Chris Dingman Releases His Richly Nocturnal New Album at WNYC”s Greene Space

Chris Dingman isn’t just a talented jazz vibraphonist: he’s a brlliant tunesmith. He probably scored his album release gig with his band the Subliminal and the Sublime this June 26 at 7 PM at the Greene Space because he wrote a popular WNYC radio theme that everybody in the organization knows, so nobody could say no to the idea. Cover is $15 and worth it: if magically enveloping, dreamy music is your thing, go to this show and get lost in it.

Truthfully, Dingman could probably write a catchy radio theme in his sleep. For this project, he’s assembled a crew of cutting-edge New York talent – Loren Stillman on alto sax, Fabian Almazan on piano, Linda Oh on bass, Ryan Ferreira on guitar and Justin Brown on drums – to play a warmly nocturnal series of longform compositions that in a previous century could be spliced into familiar tv themes, or film sequences. The opening track, Tectonic Plates works off a resonant, simple, echoing melody built by bowing the vibraphone, rising from the quietest, shifting shades to a balmy sax passage. Ferreira’s guitar switches from ambience to chords only as it ends.

The epic Voices of the Ancient is a throwback to the late 70s with its wavelike, dynamically shifting rhythm, Stillman taking centerstage judiciously. Much of Dingman’s work has a saturnine ambience, and this seventeen minute-plus piece is a prime example. From the intro, bassist Linda Oh manages to be both an anchor and a marionette simultaneously, Dingman and Almazan supplying a hypnotic glitter and then backing away as a 70s neon-jazz theme coalesces and then takes a long trajectory upward, Ferreira’s pinging guitar leading the way. They take it out with a long, gentle, steady postlude worthy of any Times Square documentary circa 1977.

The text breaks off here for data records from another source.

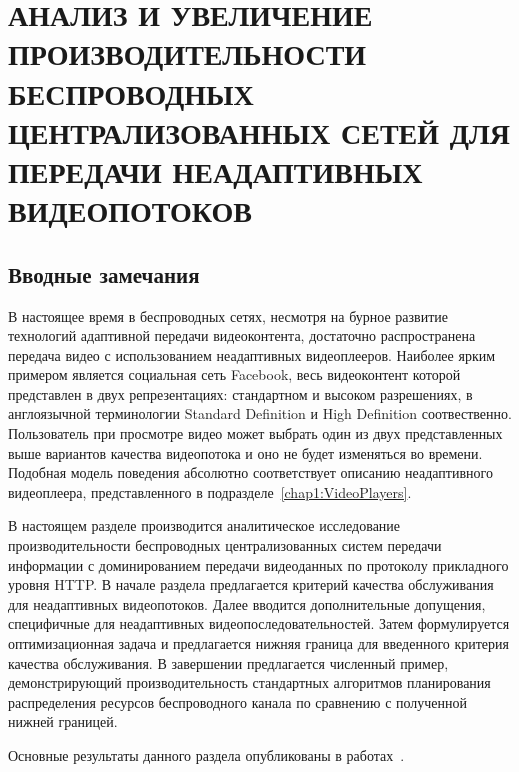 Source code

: \chapter{АНАЛИЗ И УВЕЛИЧЕНИЕ ПРОИЗВОДИТЕЛЬНОСТИ БЕСПРОВОДНЫХ ЦЕНТРАЛИЗОВАННЫХ СЕТЕЙ ДЛЯ ПЕРЕДАЧИ НЕАДАПТИВНЫХ ВИДЕОПОТОКОВ}
\label{chap3}

\section{Вводные замечания}
\label{chap3:Intro}
В настоящее время в беспроводных сетях, несмотря на бурное развитие технологий адаптивной передачи видеоконтента, достаточно распространена передача видео с использованием неадаптивных видеоплееров. Наиболее ярким примером является социальная сеть Facebook, весь видеоконтент которой представлен в двух репрезентациях: стандартном и высоком разрешениях, в англоязычной терминологии Standard Definition и High Definition соотвественно. Пользователь при просмотре видео может выбрать один из двух представленных выше вариантов качества видеопотока и оно не будет изменяться во времени. Подобная модель поведения абсолютно соответствует описанию неадаптивного видеоплеера, представленного в подразделе~\ref{chap1:VideoPlayers}.

В настоящем разделе производится аналитическое исследование производительности беспроводных централизованных систем передачи информации с доминированием передачи видеоданных по протоколу прикладного уровня HTTP. В начале раздела предлагается критерий качества обслуживания для неадаптивных видеопотоков. Далее вводится дополнительные допущения, специфичные для неадаптивных видеопоследовательностей. Затем формулируется оптимизационная задача и предлагается нижняя граница для введенного критерия качества обслуживания. В завершении предлагается численный пример, демонстрирующий производительность стандартных алгоритмов планирования распределения ресурсов беспроводного канала по сравнению с полученной нижней границей.

Основные результаты данного раздела опубликованы в работах~\cite{past_tur,Suai2017}.


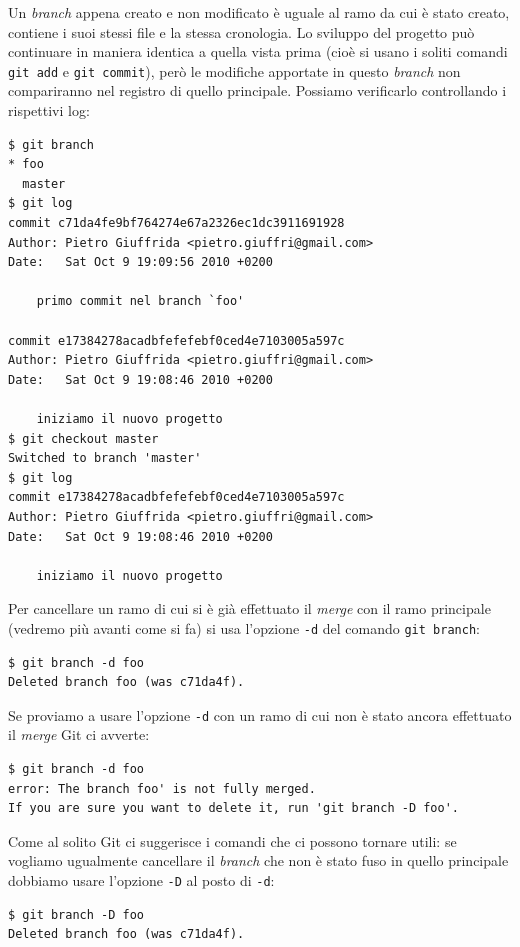 \documentclass[a4paper,12pt,oneside]{article}
\begin{document}
Un \emph{branch} appena creato e non modificato è uguale al ramo da cui è stato
creato, contiene i suoi stessi file e la stessa cronologia. Lo sviluppo del progetto
può continuare in maniera identica a quella vista prima (cioè si usano i soliti
comandi \lstinline|git add| e \lstinline|git commit|), però le modifiche apportate
in questo \emph{branch} non compariranno nel registro di quello principale. Possiamo
verificarlo controllando i rispettivi log:
\begin{lstlisting}
$ git branch 
* foo
  master
$ git log 
commit c71da4fe9bf764274e67a2326ec1dc3911691928
Author: Pietro Giuffrida <pietro.giuffri@gmail.com>
Date:   Sat Oct 9 19:09:56 2010 +0200

    primo commit nel branch `foo'

commit e17384278acadbfefefebf0ced4e7103005a597c
Author: Pietro Giuffrida <pietro.giuffri@gmail.com>
Date:   Sat Oct 9 19:08:46 2010 +0200

    iniziamo il nuovo progetto
$ git checkout master 
Switched to branch 'master'
$ git log 
commit e17384278acadbfefefebf0ced4e7103005a597c
Author: Pietro Giuffrida <pietro.giuffri@gmail.com>
Date:   Sat Oct 9 19:08:46 2010 +0200

    iniziamo il nuovo progetto
\end{lstlisting}

Per cancellare un ramo di cui si è già effettuato il \emph{merge} con il ramo
principale (vedremo più avanti come si fa) si usa l'opzione \lstinline|-d| del
comando \lstinline|git branch|:
\begin{lstlisting}
$ git branch -d foo 
Deleted branch foo (was c71da4f).
\end{lstlisting}
Se proviamo a usare l'opzione \lstinline|-d| con un ramo di cui non è stato
ancora effettuato il \emph{merge} Git ci avverte:
\begin{lstlisting}
$ git branch -d foo
error: The branch foo' is not fully merged.
If you are sure you want to delete it, run 'git branch -D foo'.
\end{lstlisting}
Come al solito Git ci suggerisce i comandi che ci possono tornare utili: se
vogliamo ugualmente cancellare il \emph{branch} che non è stato fuso in quello
principale dobbiamo usare l'opzione \lstinline|-D| al posto di \lstinline|-d|:
\begin{lstlisting}
$ git branch -D foo 
Deleted branch foo (was c71da4f).
\end{lstlisting}
\end{document}
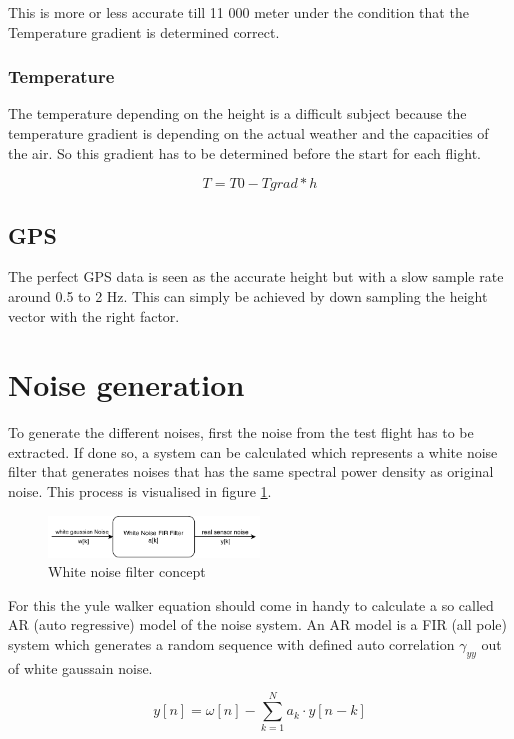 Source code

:   This is more or less accurate till 11 000 meter under the condition that the Temperature gradient is determined correct. 

  \subsubsection{Temperature}
  The temperature depending on the height is a difficult subject because the temperature gradient is depending on the actual weather and the capacities of the air.
  So this gradient has to be determined before the start for each flight.

  $$T = T0 - Tgrad*h$$
  
  \subsection{GPS}
  The perfect GPS data is seen as the accurate height but with a slow sample rate around 0.5 to 2 Hz.
  This can simply be achieved by down sampling the height vector with the right factor.
  
  \section{Noise generation}
  To generate the different noises, first the noise from the test flight has to be extracted.
  If done so, a system can be calculated which represents a white noise filter that generates noises
  that has the same spectral power density as original noise. This process is visualised in figure \ref{fig:WhiteNoiseFilter}.
  
  \begin{figure}[h!]
 \centering
 \includegraphics[width=0.5\textwidth]{./Pictures/WhiteNoiseFilter.pdf}
 \caption{White noise filter concept}
 \label{fig:WhiteNoiseFilter}
\end{figure}
  
  
  For this the yule walker equation should come in handy to calculate a so called AR (auto regressive) model of the noise system.
  An AR model is a FIR (all pole) system which generates a random sequence with defined auto correlation $\gamma_{yy}$ out of white gaussain noise.
  
  $$ y[n] = \omega[n] - \sum_{k=1}^{N} a_k \cdot y[n-k]  $$
  
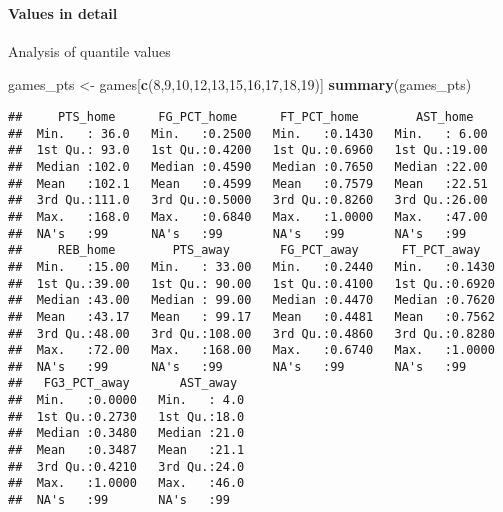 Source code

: \documentclass[
]{article}
\newenvironment{Shaded}{\begin{snugshade}}{\end{snugshade}}
\newcommand{\DecValTok}[1]{\textcolor[rgb]{0.00,0.00,0.81}{#1}}
\newcommand{\KeywordTok}[1]{\textcolor[rgb]{0.13,0.29,0.53}{\textbf{#1}}}
\newcommand{\NormalTok}[1]{#1}
\newcommand{\StringTok}[1]{\textcolor[rgb]{0.31,0.60,0.02}{#1}}
\begin{document}
\hypertarget{values-in-detail-1}{%
\paragraph{Values in detail}\label{values-in-detail-1}}

Analysis of quantile values

\begin{Shaded}
\begin{Highlighting}[]
\NormalTok{games\_pts \textless{}{-}}\StringTok{ }\NormalTok{games[}\KeywordTok{c}\NormalTok{(}\DecValTok{8}\NormalTok{,}\DecValTok{9}\NormalTok{,}\DecValTok{10}\NormalTok{,}\DecValTok{12}\NormalTok{,}\DecValTok{13}\NormalTok{,}\DecValTok{15}\NormalTok{,}\DecValTok{16}\NormalTok{,}\DecValTok{17}\NormalTok{,}\DecValTok{18}\NormalTok{,}\DecValTok{19}\NormalTok{)]}
\KeywordTok{summary}\NormalTok{(games\_pts)}
\end{Highlighting}
\end{Shaded}

\begin{verbatim}
##     PTS_home      FG_PCT_home      FT_PCT_home        AST_home    
##  Min.   : 36.0   Min.   :0.2500   Min.   :0.1430   Min.   : 6.00  
##  1st Qu.: 93.0   1st Qu.:0.4200   1st Qu.:0.6960   1st Qu.:19.00  
##  Median :102.0   Median :0.4590   Median :0.7650   Median :22.00  
##  Mean   :102.1   Mean   :0.4599   Mean   :0.7579   Mean   :22.51  
##  3rd Qu.:111.0   3rd Qu.:0.5000   3rd Qu.:0.8260   3rd Qu.:26.00  
##  Max.   :168.0   Max.   :0.6840   Max.   :1.0000   Max.   :47.00  
##  NA's   :99      NA's   :99       NA's   :99       NA's   :99     
##     REB_home        PTS_away       FG_PCT_away      FT_PCT_away    
##  Min.   :15.00   Min.   : 33.00   Min.   :0.2440   Min.   :0.1430  
##  1st Qu.:39.00   1st Qu.: 90.00   1st Qu.:0.4100   1st Qu.:0.6920  
##  Median :43.00   Median : 99.00   Median :0.4470   Median :0.7620  
##  Mean   :43.17   Mean   : 99.17   Mean   :0.4481   Mean   :0.7562  
##  3rd Qu.:48.00   3rd Qu.:108.00   3rd Qu.:0.4860   3rd Qu.:0.8280  
##  Max.   :72.00   Max.   :168.00   Max.   :0.6740   Max.   :1.0000  
##  NA's   :99      NA's   :99       NA's   :99       NA's   :99      
##   FG3_PCT_away       AST_away   
##  Min.   :0.0000   Min.   : 4.0  
##  1st Qu.:0.2730   1st Qu.:18.0  
##  Median :0.3480   Median :21.0  
##  Mean   :0.3487   Mean   :21.1  
##  3rd Qu.:0.4210   3rd Qu.:24.0  
##  Max.   :1.0000   Max.   :46.0  
##  NA's   :99       NA's   :99
\end{verbatim}
\end{document}
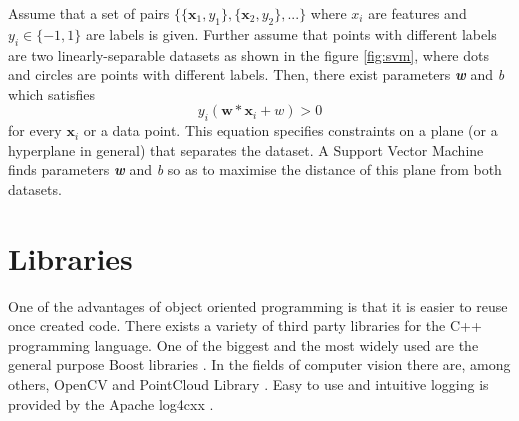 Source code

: 	Assume that a set of pairs $\{\{\mathbf{x}_1, y_1\}, \{\mathbf{x}_2, y_2\}, ...\}$ where $x_\mathit{i}$ are features and $y_\mathit{i} \in \{-1, 1\}$ are labels is given. Further assume that points with different labels are two linearly-separable datasets as shown in the figure \ref{fig:svm}, where dots and circles are points with different labels. Then, there exist parameters \textbf{\textit{w}} and  \textit{b} which satisfies	
	\begin{equation}
	                        y_\mathit{i}\left(\mathbf{w}*\mathbf{x}_\mathit{i} + w\right) > 0                                                                                                                                                                                                                                                                                                                                                                                                                       
	                                                                                                                                                                                                                                                                                                                                                                                                                                               \end{equation}
	for every $\mathbf{x}_\mathit{i}$ or a data point. This equation specifies constraints on a plane (or a hyperplane in general) that separates the dataset. A Support Vector Machine finds parameters \textbf{\textit{w}} and  \textit{b} so as to maximise the distance of this plane from both datasets.
	
\section{Libraries}

	One of the advantages of object oriented programming is that it is easier to reuse once created code. There exists a variety of third party libraries for the C++ programming language. One of the biggest and the most widely used are the general purpose Boost libraries \cite{Boost}. In the fields of computer vision there are, among others, OpenCV \cite{OpenCV} and PointCloud Library \cite{PCL}. Easy to use and intuitive logging is provided by the Apache log4cxx \cite{log4cxx}.
	
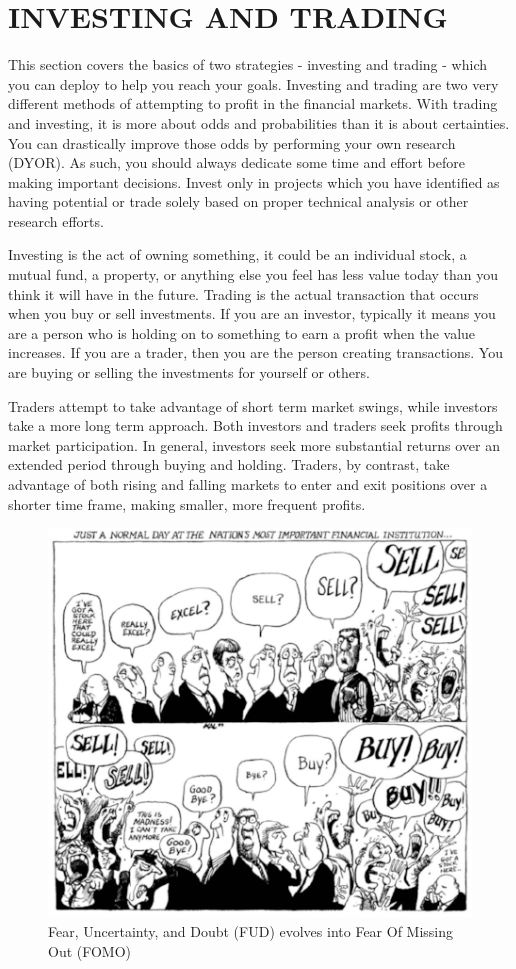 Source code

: \chapter{INVESTING AND TRADING}
\label{ch:investing}

This section covers the basics of two strategies - investing and trading - which you can deploy to help you reach your goals. Investing and trading are two very different methods of attempting to profit in the financial markets. With trading and investing, it is more about odds and probabilities than it is about certainties. You can drastically improve those odds by performing your own research (DYOR). As such, you should always dedicate some time and effort before making important decisions. Invest only in projects which you have identified as having potential or trade solely based on proper technical analysis or other research efforts.\medskip

Investing is the act of owning something, it could be an individual stock, a mutual fund, a property, or anything else you feel has less value today than you think it will have in the future. Trading is the actual transaction that occurs when you buy or sell investments. If you are an investor, typically it means you are a person who is holding on to something to earn a profit when the value increases. If you are a trader, then you are the person creating transactions. You are buying or selling the investments for yourself or others.

Traders attempt to take advantage of short term market swings, while investors take a more long term approach. Both investors and traders seek profits through market participation. In general, investors seek more substantial returns over an extended period through buying and holding. Traders, by contrast, take advantage of both rising and falling markets to enter and exit positions over a shorter time frame, making smaller, more frequent profits.

\begin{figure}
    \centering
    \includegraphics[width=.6\textwidth]{img/ch-investing/FOMOFUD.png}
    \caption{Fear, Uncertainty, and Doubt (FUD) evolves into Fear Of Missing Out (FOMO)}
    \label{fig:FOMOFUD}
\end{figure}

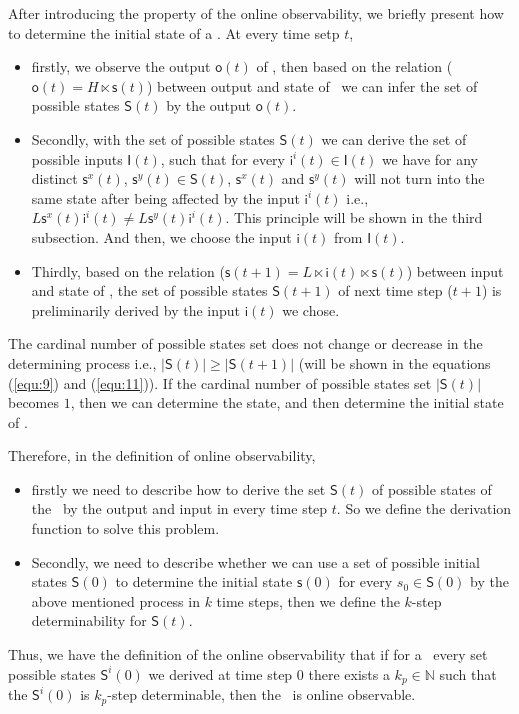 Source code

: After introducing the property of the online observability, we briefly present how to determine the initial state of a \BCN. At every time setp $t$, 
\begin{itemize}
\item firstly, we observe the output $\mathsf{o}(t)$ of \BCN, then based on the relation ($\mathsf{o}(t)= H\ltimes{\mathsf{s}(t)}$) between output and state of \BCN\ we can infer the set of possible states $\mathsf{S}(t)$ by the output $\mathsf{o}(t)$.
\item Secondly, with the set of possible states $\mathsf{S}(t)$ we can derive the set of possible inputs $\mathsf{I}(t)$, such that for every $\mathsf{i}^{i}(t)\in \mathsf{I}(t)$ we have  for any distinct $\mathsf{s}^{x}(t)$, $\mathsf{s}^{y}(t) \in \mathsf{S}(t)$, $\mathsf{s}^{x}(t)$ and $\mathsf{s}^{y}(t)$ will not turn into the same state after being affected by the input $\mathsf{i}^{i}(t)$ i.e., $L\mathsf{s}^{x}(t) \mathsf{i}^{i}(t)\neq L\mathsf{s}^{y}(t) \mathsf{i}^{i}(t)$. This principle will be shown in the third subsection.  And then, we choose the input $\mathsf{i}(t)$ from $\mathsf{I}(t)$.
\item Thirdly, based on the relation ($\mathsf{s}(t+1)= L\ltimes{\mathsf{i}(t)}\ltimes{\mathsf{s}(t)}$) between input and state of \BCN, the set of possible states $\mathsf{S}(t+1)$ of next time step ($t+1$) is preliminarily derived by the input $\mathsf{i}(t)$ we chose. 
\end{itemize} 
 The cardinal number of possible states set does not change or decrease in the determining process i.e., $|\mathsf{S}(t)|\ge|\mathsf{S}(t+1)|$ (will be shown in the equations (\ref{equ:9}) and (\ref{equ:11})). If the cardinal number of possible states set $|\mathsf{S}(t)|$ becomes $1$, then we can determine the state, and then determine the initial state of \BCN. 

Therefore, in the definition of online observability, 
\begin{itemize}
\item firstly we need to describe how to derive the set $\mathsf{S}(t)$ of possible states of the \BCN\ by the output and input in every time step $t$. So we define the derivation function to solve this problem.
\item  Secondly, we need to describe whether we can use a set of possible initial states $\mathsf{S}(0)$ to determine the initial state $\mathsf{s}(0)$ for every $s_0 \in \mathsf{S}(0)$ by the above mentioned process in $k$ time steps, then we define the $k$-step determinability for $\mathsf{S}(t)$. 
\end{itemize} 
Thus, we have the definition of the online observability that if for a \BCN\ every set possible states $\mathsf{S}^{i}(0)$ we derived at time step $0$ there exists a $k_p\in \mathbb{N}$ such that the $\mathsf{S}^{i}(0)$ is $k_p$-step determinable, then the \BCN\ is online observable.

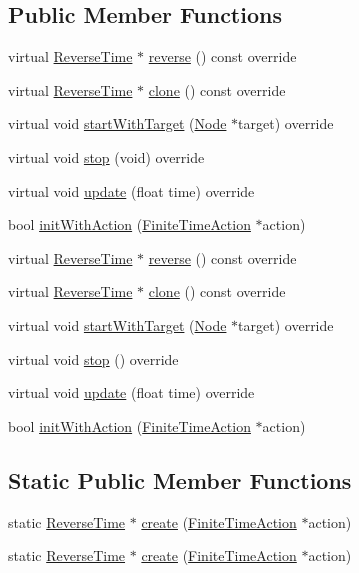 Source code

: \subsection*{Public Member Functions}
\begin{DoxyCompactItemize}
\item 
virtual \hyperlink{classReverseTime}{Reverse\+Time} $\ast$ \hyperlink{classReverseTime_a191b205600fcebbc7b0a5101bcef9a7d}{reverse} () const override
\item 
virtual \hyperlink{classReverseTime}{Reverse\+Time} $\ast$ \hyperlink{classReverseTime_a5bbbb233eb04b5392365ef294260e5db}{clone} () const override
\item 
virtual void \hyperlink{classReverseTime_a5872b14aa6f27a0f76bc5542da183b53}{start\+With\+Target} (\hyperlink{classNode}{Node} $\ast$target) override
\item 
virtual void \hyperlink{classReverseTime_af59bd73c03add3be189a371f5f338b72}{stop} (void) override
\item 
virtual void \hyperlink{classReverseTime_a7a321c5c5d148b4e9d718ba67c974297}{update} (float time) override
\item 
bool \hyperlink{classReverseTime_ae1bcb66b1fa2a6eee710e241ff8872b9}{init\+With\+Action} (\hyperlink{classFiniteTimeAction}{Finite\+Time\+Action} $\ast$action)
\item 
virtual \hyperlink{classReverseTime}{Reverse\+Time} $\ast$ \hyperlink{classReverseTime_af793780e6f99198c1ae1dff33a8b0d25}{reverse} () const override
\item 
virtual \hyperlink{classReverseTime}{Reverse\+Time} $\ast$ \hyperlink{classReverseTime_a371059f58fcb15afad93de0caa385f87}{clone} () const override
\item 
virtual void \hyperlink{classReverseTime_affe557858b9401f25a00e9edb70738d6}{start\+With\+Target} (\hyperlink{classNode}{Node} $\ast$target) override
\item 
virtual void \hyperlink{classReverseTime_ab4fbd1a9abd412981366ae8a7782180e}{stop} () override
\item 
virtual void \hyperlink{classReverseTime_a362f5b46a1b2e1a9b2ce8a59df1dca97}{update} (float time) override
\item 
bool \hyperlink{classReverseTime_ae1bcb66b1fa2a6eee710e241ff8872b9}{init\+With\+Action} (\hyperlink{classFiniteTimeAction}{Finite\+Time\+Action} $\ast$action)
\end{DoxyCompactItemize}
\subsection*{Static Public Member Functions}
\begin{DoxyCompactItemize}
\item 
static \hyperlink{classReverseTime}{Reverse\+Time} $\ast$ \hyperlink{classReverseTime_a344d6bce651a1d8ca82314b9763ae8df}{create} (\hyperlink{classFiniteTimeAction}{Finite\+Time\+Action} $\ast$action)
\item 
static \hyperlink{classReverseTime}{Reverse\+Time} $\ast$ \hyperlink{classReverseTime_acb56561704925e0ce3aa059ba2f85bf0}{create} (\hyperlink{classFiniteTimeAction}{Finite\+Time\+Action} $\ast$action)
\end{DoxyCompactItemize}
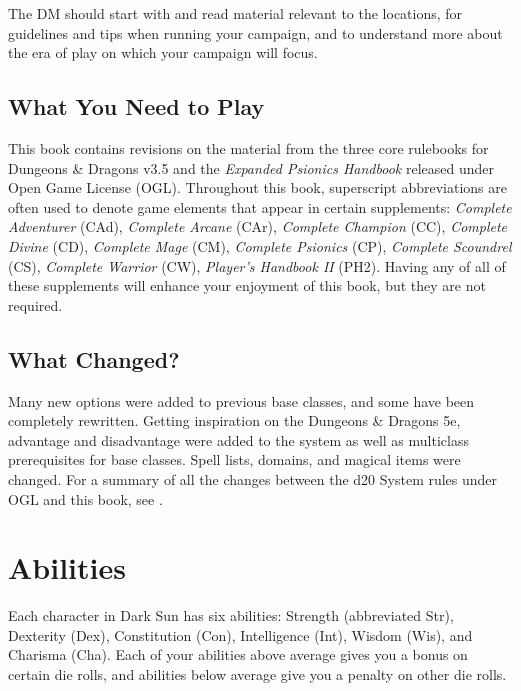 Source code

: The DM should start with  and read material relevant to the locations,  for guidelines and tips when running your campaign, and  to understand more about the era of play on which your campaign will focus.


\subsection{What You Need to Play}
This book contains revisions on the material from the three core rulebooks for {\tableheader Dungeons \& Dragons v3.5} and the \emph{Expanded Psionics Handbook} released under Open Game License (OGL). Throughout this book, superscript abbreviations are often used to denote game elements that appear in certain supplements: \emph{Complete Adventurer} (CAd), \emph{Complete Arcane} (CAr), \emph{Complete Champion} (CC), \emph{Complete Divine} (CD), \emph{Complete Mage} (CM), \emph{Complete Psionics} (CP), \emph{Complete Scoundrel} (CS), \emph{Complete Warrior} (CW), \emph{Player's Handbook II} (PH2). Having any of all of these supplements will enhance your enjoyment of this book, but they are not required.


\subsection{What Changed?}
Many new options were added to previous base classes, and some have been completely rewritten. Getting inspiration on the {\tableheader Dungeons \& Dragons 5e}, advantage and disadvantage were added to the system as well as multiclass prerequisites for base classes. Spell lists, domains, and magical items were changed. For a summary of all the changes between the d20 System rules under OGL and this book, see .






\section{Abilities}
Each character in {\tableheader Dark Sun} has six abilities: Strength (abbreviated Str), Dexterity (Dex), Constitution (Con), Intelligence (Int), Wisdom (Wis), and Charisma (Cha). Each of your abilities above average gives you a bonus on certain die rolls, and abilities below average give you a penalty on other die rolls.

The album’s gently but insistently cinematic centerpiece, The Pinnacles, rises from an intricately below-the-surface piano-and-vibraphone confluence of currents, making way for Stillman’s balmy sax. Dingman’s judiciously resonant lines bring to mind Milt Jackson, Stillman following a more offcenter tangent as Brown pushes the group to transcend 70s hippie tedium. And suddenly, just when you least expect it, there’s a long, pulsing moment of terror.

The lingering, expansive outro makes a comfortable segue into the album’s conclusion, All Flows Forth, with its gentle syncopation, insistent alternating rhythmic accents and interlocking, pointillistic polyrhythms. On the way out, the band swings it and sways it, emphatically and memorably. In an era where the Bush family, their collaborators and apologists are buying up global water assets, Dingman’s wary naturalistic themes make more sense than ever.